FCS is a disaster, plan and simple. The program is clearly unmanageable. Far too large, and with far too many conflicting players. I worked on it and it was clear that it was just a well-funded sandbox for contractors. It is sad that such programs emerge and get approved. Rummy needs to kill it and tell the Army to prove they can manage ONE EASY PROGRAM properly first before they are chartered to do something larger. The schedule slips and cost growth thus far should have been enough to kill it. It will only get worse – and they should know that.
Good Morning Folks,
Things must be getting serious over at the Pentagon about FCS.
The hardball has started. Boeing out of Chicago announced that it is exploring a deal to merge with AirBus. Mean while in San Diego Boeings partner SAIC postphoned a meeting with stock holding employees this week, a prelude to going public.
ALLONS,
Byron Skinner
Skinner,
Again, please get your story straight. It is BAE, not Airbus, looking at the possibility of merging with Boeing. BAE would divest itself from Airbus stock before proceeding. You need to read better before crying wolf my friend…

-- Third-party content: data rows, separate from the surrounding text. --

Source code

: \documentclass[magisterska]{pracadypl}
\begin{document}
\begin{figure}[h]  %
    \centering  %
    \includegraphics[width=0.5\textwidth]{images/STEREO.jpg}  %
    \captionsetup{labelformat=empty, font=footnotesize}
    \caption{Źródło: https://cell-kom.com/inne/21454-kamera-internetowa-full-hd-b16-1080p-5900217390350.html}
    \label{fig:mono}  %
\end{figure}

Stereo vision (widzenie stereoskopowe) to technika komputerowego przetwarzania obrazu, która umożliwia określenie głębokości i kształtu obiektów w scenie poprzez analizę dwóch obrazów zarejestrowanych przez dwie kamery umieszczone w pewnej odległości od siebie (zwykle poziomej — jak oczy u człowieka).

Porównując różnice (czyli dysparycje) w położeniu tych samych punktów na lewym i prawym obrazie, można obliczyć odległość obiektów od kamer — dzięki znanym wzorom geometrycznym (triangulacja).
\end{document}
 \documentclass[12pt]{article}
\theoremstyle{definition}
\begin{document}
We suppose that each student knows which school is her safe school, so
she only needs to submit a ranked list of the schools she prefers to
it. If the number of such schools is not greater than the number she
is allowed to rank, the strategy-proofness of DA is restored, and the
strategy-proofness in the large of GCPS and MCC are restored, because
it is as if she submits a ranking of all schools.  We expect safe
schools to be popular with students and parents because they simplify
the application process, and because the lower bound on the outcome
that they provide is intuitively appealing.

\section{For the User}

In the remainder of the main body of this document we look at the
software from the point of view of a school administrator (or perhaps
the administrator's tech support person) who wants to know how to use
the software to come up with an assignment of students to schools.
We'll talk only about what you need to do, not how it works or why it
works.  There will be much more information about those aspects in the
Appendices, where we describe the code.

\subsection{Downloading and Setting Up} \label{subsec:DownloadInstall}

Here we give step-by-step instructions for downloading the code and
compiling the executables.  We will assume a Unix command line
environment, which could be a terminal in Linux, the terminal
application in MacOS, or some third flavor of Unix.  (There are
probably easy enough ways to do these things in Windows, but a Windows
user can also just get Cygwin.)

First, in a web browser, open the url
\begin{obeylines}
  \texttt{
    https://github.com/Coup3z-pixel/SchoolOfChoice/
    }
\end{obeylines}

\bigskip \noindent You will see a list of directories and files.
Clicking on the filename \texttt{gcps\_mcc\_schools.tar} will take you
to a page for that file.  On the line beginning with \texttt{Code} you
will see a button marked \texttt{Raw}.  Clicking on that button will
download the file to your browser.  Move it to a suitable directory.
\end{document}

http://forum.airwise.com/forum/archive/index.php/t-2738.html
Sorry,
Wrong link. Here is
Good Evening rey,
You had better take it up with the WSJ. A merger between Boeing and BAE doesn’t make munch sense. To the best of my knowledge BAE doesn’t make large airframes. By the way the contract that is causing this thinking is the tanker deal that is still pending. Congress has let AirBus submitt a bid on the job.
Sometime rey you may try attacking the substance of the argument instead of the person making the argument. But to do that you would have to know something about what you are talking about. What kind of detonators are they not using in Iraq now? Pressure?
In case you haven’t heard of it the WSJ is a newspaper. You bosses might not let you have material of this nature.
ALLONS,
Byron Skinner
BAE doesn’t make heavies? I would’ve thought for sure that the Nimrod (in all its variants) would qualify.
Regarding the main point of the post, the more I hear about FCS the more it sounds like a train wreck. The Army clearly needs to be have a long-range plan for modernizing but this is going nowhere fast. That’s MY money they’re wasting.
Like usual.
I’m all for modernization but I just heard that the computer in the manned vehicles will have to use chilled water supplied by the vehicle to be cooled properly, and that the thing is made up of lots of electronic boxes and weights over 200 pounds! This will never work in the feild, no way; if it can leak, it will! And what are they thinking, we are going to run the engine all the time to cool the thing? Real smart when the enemy is around and you need the computer to watch them quietly and to communicate with the rest of the platoon for hours quietly. No wonder FCS has a cost and a weight problem with solutions like this being allowed. I don’t see it ever being feilded.